(Records shown Opens)

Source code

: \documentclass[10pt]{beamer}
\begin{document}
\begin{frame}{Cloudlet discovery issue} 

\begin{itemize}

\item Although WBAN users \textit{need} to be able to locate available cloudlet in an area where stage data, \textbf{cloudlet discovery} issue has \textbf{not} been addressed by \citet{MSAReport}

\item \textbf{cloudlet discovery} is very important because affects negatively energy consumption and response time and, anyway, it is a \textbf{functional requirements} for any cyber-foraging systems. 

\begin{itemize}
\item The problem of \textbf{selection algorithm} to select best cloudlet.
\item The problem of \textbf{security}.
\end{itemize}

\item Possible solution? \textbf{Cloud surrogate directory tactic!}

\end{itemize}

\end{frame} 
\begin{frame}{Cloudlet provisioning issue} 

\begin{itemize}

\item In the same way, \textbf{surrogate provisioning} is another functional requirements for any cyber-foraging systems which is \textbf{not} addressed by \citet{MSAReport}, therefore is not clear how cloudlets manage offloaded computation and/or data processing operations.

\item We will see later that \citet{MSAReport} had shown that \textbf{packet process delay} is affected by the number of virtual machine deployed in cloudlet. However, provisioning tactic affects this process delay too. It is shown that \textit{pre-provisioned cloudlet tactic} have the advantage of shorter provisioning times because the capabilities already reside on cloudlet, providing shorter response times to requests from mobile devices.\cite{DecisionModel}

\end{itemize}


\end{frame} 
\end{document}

(Records shown Closes)

About this task: Find every line in the records above that contains the word "surrogate", and copy each one.

Final answer:
\item Possible solution? \textbf{Cloud surrogate directory tactic!}
\item In the same way, \textbf{surrogate provisioning} is another functional requirements for any cyber-foraging systems which is \textbf{not} addressed by \citet{MSAReport}, therefore is not clear how cloudlets manage offloaded computation and/or data processing operations.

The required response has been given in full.